Pepatah Jawa mengatakan, bahwa guru itu
digugu lan ditiru yang berarti
bahwa guru merupakan sosok yang menjadi panutan bagi siswanya. Di sekolah guru
adalah orang tua kedua siswa. Guru Sekolah Dasar di ibaratkan sebagai fondasi sebuah bangunan. Apabila fondasinya
kokoh tentu saja bangunannya akan
berdiri kuat dan tidak akan goyah. Namun,
sebaliknya jika pondasinya rapuh
tentu saja bangunan itu akan goyah bahkan ambruk. Guru sangat berperan penting dalam menentukan kehidupan bangsa suatu
negara. Semakin baik kualitas guru, maka semakin baik pula kualitas bangsanya.
Sebaliknya, semakin buruk kualitas guru maka semakin buruk pula kualitas
bangsanya. Begitu besar peran guru terhadap kehidupan suatu bangsa dan negara.

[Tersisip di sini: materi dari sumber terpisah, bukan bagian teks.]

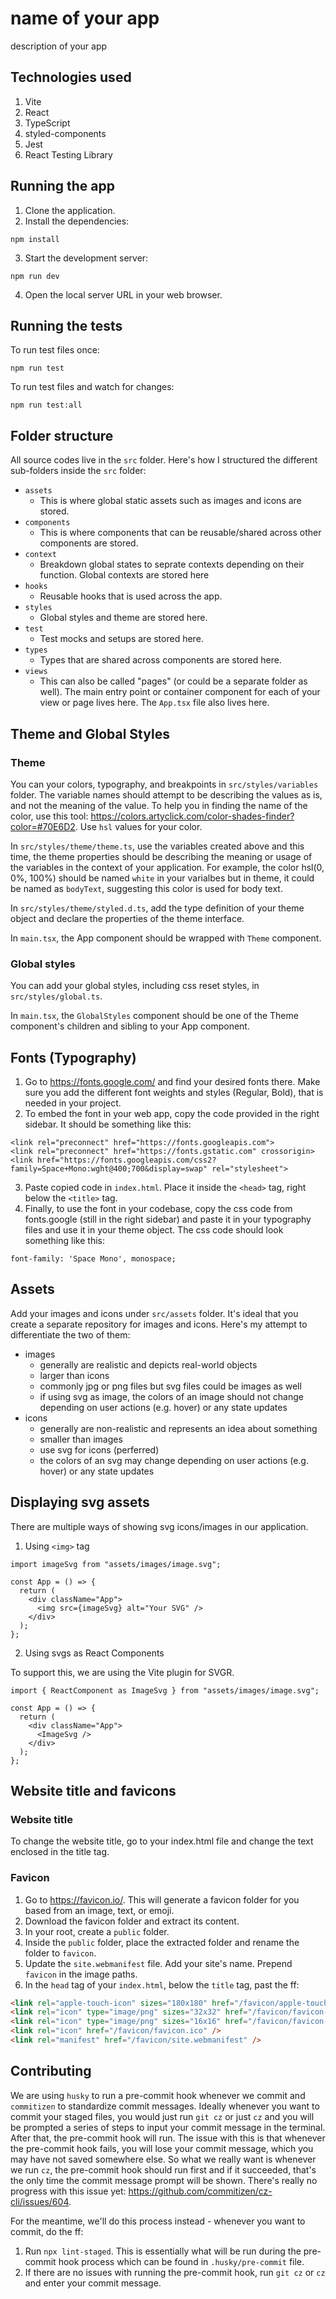 # name of your app

description of your app

## Technologies used

1. Vite
2. React
3. TypeScript
4. styled-components
5. Jest
6. React Testing Library

## Running the app

1. Clone the application.
2. Install the dependencies:

```
npm install
```

3. Start the development server:

```
npm run dev
```

4. Open the local server URL in your web browser.

## Running the tests

To run test files once:

```
npm run test
```

To run test files and watch for changes:

```
npm run test:all
```

## Folder structure

All source codes live in the `src` folder. Here's how I structured the different sub-folders inside the `src` folder:

- `assets`
  - This is where global static assets such as images and icons are stored.
- `components`
  - This is where components that can be reusable/shared across other components are stored.
- `context`
  - Breakdown global states to seprate contexts depending on their function. Global contexts are stored here
- `hooks`
  - Reusable hooks that is used across the app.
- `styles`
  - Global styles and theme are stored here.
- `test`
  - Test mocks and setups are stored here.
- `types`
  - Types that are shared across components are stored here.
- `views`
  - This can also be called "pages" (or could be a separate folder as well). The main entry point or container component for each of your view or page lives here. The `App.tsx` file also lives here.

## Theme and Global Styles

### Theme

You can your colors, typography, and breakpoints in `src/styles/variables` folder. The variable names should attempt to be describing the values as is, and not the meaning of the value. To help you in finding the name of the color, use this tool: https://colors.artyclick.com/color-shades-finder?color=#70E6D2. Use `hsl` values for your color.

In `src/styles/theme/theme.ts`, use the variables created above and this time, the theme properties should be describing the meaning or usage of the variables in the context of your application. For example, the color hsl(0, 0%, 100%) should be named `white` in your varialbes but in theme, it could be named as `bodyText`, suggesting this color is used for body text.

In `src/styles/theme/styled.d.ts`, add the type definition of your theme object and declare the properties of the theme interface.

In `main.tsx`, the App component should be wrapped with `Theme` component.

### Global styles

You can add your global styles, including css reset styles, in `src/styles/global.ts`.

In `main.tsx`, the `GlobalStyles` component should be one of the Theme component's children and sibling to your App component.

## Fonts (Typography)

1. Go to https://fonts.google.com/ and find your desired fonts there. Make sure you add the different font weights and styles (Regular, Bold), that is needed in your project.
2. To embed the font in your web app, copy the code provided in the right sidebar. It should be something like this:

```
<link rel="preconnect" href="https://fonts.googleapis.com">
<link rel="preconnect" href="https://fonts.gstatic.com" crossorigin>
<link href="https://fonts.googleapis.com/css2?family=Space+Mono:wght@400;700&display=swap" rel="stylesheet">
```

3. Paste copied code in `index.html`. Place it inside the `<head>` tag, right below the `<title>` tag.
4. Finally, to use the font in your codebase, copy the css code from fonts.google (still in the right sidebar) and paste it in your typography files and use it in your theme object. The css code should look something like this:

```
font-family: 'Space Mono', monospace;
```

## Assets

Add your images and icons under `src/assets` folder. It's ideal that you create a separate repository for images and icons. Here's my attempt to differentiate the two of them:

- images
  - generally are realistic and depicts real-world objects
  - larger than icons
  - commonly jpg or png files but svg files could be images as well
  - if using svg as image, the colors of an image should not change depending on user actions (e.g. hover) or any state updates
- icons
  - generally are non-realistic and represents an idea about something
  - smaller than images
  - use svg for icons (perferred)
  - the colors of an svg may change depending on user actions (e.g. hover) or any state updates

## Displaying svg assets

There are multiple ways of showing svg icons/images in our application.

1. Using `<img>` tag

```TSX
import imageSvg from "assets/images/image.svg";

const App = () => {
  return (
    <div className="App">
      <img src={imageSvg} alt="Your SVG" />
    </div>
  );
};
```

2. Using svgs as React Components

To support this, we are using the Vite plugin for SVGR.

```TSX
import { ReactComponent as ImageSvg } from "assets/images/image.svg";

const App = () => {
  return (
    <div className="App">
      <ImageSvg />
    </div>
  );
};
```

## Website title and favicons

### Website title

To change the website title, go to your index.html file and change the text enclosed in the title tag.

### Favicon

1. Go to https://favicon.io/. This will generate a favicon folder for you based from an image, text, or emoji.
2. Download the favicon folder and extract its content.
3. In your root, create a `public` folder.
4. Inside the `public` folder, place the extracted folder and rename the folder to `favicon`.
5. Update the `site.webmanifest` file. Add your site's name. Prepend `favicon` in the image paths.
6. In the `head` tag of your `index.html`, below the `title` tag, past the ff:

```html
<link rel="apple-touch-icon" sizes="180x180" href="/favicon/apple-touch-icon.png" />
<link rel="icon" type="image/png" sizes="32x32" href="/favicon/favicon-32x32.png" />
<link rel="icon" type="image/png" sizes="16x16" href="/favicon/favicon-16x16.png" />
<link rel="icon" href="/favicon/favicon.ico" />
<link rel="manifest" href="/favicon/site.webmanifest" />
```

## Contributing

We are using `husky` to run a pre-commit hook whenever we commit and `commitizen` to standardize commit messages. Ideally whenever you want to commit your staged files, you would just run `git cz` or just `cz` and you will be prompted a series of steps to input your commit message in the terminal. After that, the pre-commit hook will run. The issue with this is that whenever the pre-commit hook fails, you will lose your commit message, which you may have not saved somewhere else. So what we really want is whenever we run `cz`, the pre-commit hook should run first and if it succeeded, that's the only time the commit message prompt will be shown. There's really no progress with this issue yet: https://github.com/commitizen/cz-cli/issues/604.

For the meantime, we'll do this process instead - whenever you want to commit, do the ff:

1. Run `npx lint-staged`. This is essentially what will be run during the pre-commit hook process which can be found in `.husky/pre-commit` file.
2. If there are no issues with running the pre-commit hook, run `git cz` or `cz` and enter your commit message.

Pada usia anak sekolah dasar terjadi
proses pembentukan karakter anak, pada usia itu anak cenderung meniru tingkah
laku orang-orang dan keadaan di sekitarnya. Disini peran guru sekolah dasar
sangat berpengaruh terhadap perkembangan karakter anak. Di usia inilah karakter
anak akan tumbuh dan terbentuk. Sekolah dasar merupakan lembaga pendidikan yang
memiliki beban paling berat, walaupun pada dasarnya semua jenjang pendidikan
memiliki tanggungjawab besar terhadap bangsa Indonesia, tetapi sekolah dasarlah
yang menumbuhkan karakter anak didik bangsa yang paling dini. Jika sekolah
dasar gagal menumbuhkan karakter anak ke arah yang positif, maka hal tersebut
akan menggaggu pengembangan di tingkat selanjutnya. Begitu pentingnya peranan guru sekolah dasar
dalam keberhasilan peserta didik, maka hendaknya guru mampu beradaptasi dengan
berbagai perkembangan yang ada dan meningkatkan kompetensinya, sebab guru pada
saat ini bukan saja sebagai pengajar tetapi juga sebagai pengelola proses
belajar mengajar dan pengelola karakter anak bangsa.